The objections to holding it in New York seem reasonable: The financial cost to the city and the fear that the trial might inspire a lone bomber or even an organized al Qaeda attack.
Certainly, holding Mohammed's trial over many months and even years in the congested streets of Lower Manhattan will damage the local economy. But the fix for this could be straightforward: Move the trial to one of the many other courthouses in the five boroughs, or to Governor's Island, which is within sight of the crater where the World Trade Center once stood.

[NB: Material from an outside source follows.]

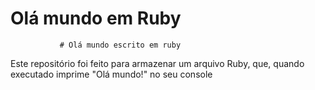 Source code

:# Olá mundo em Ruby
               # Olá mundo escrito em ruby


Este repositório foi feito para armazenar um arquivo Ruby, que, quando executado imprime "Olá mundo!" no seu console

As to fears of bringing on another attack, putting Mohammed on trial in New York doesn't make the city any bigger a target than it already is, because - guess what - New York already is the No. 1 target for jihadist militants. It has been so for almost two decades, since the first Trade Center attack in 1993, which was followed by the averted plots to blow up the Holland Tunnel and other Manhattan landmarks and the 9/11 attacks themselves. Since then, there has been a plot to blow up the Herald Square subway station and alleged attempts to bomb fuel tanks at JFK airport and synagogues in the Bronx.
The unconvincing objections about the costs of holding the trial and the heightened terror threat that comes with it are also trumped by the larger public good from putting Mohammed on trial in New York City.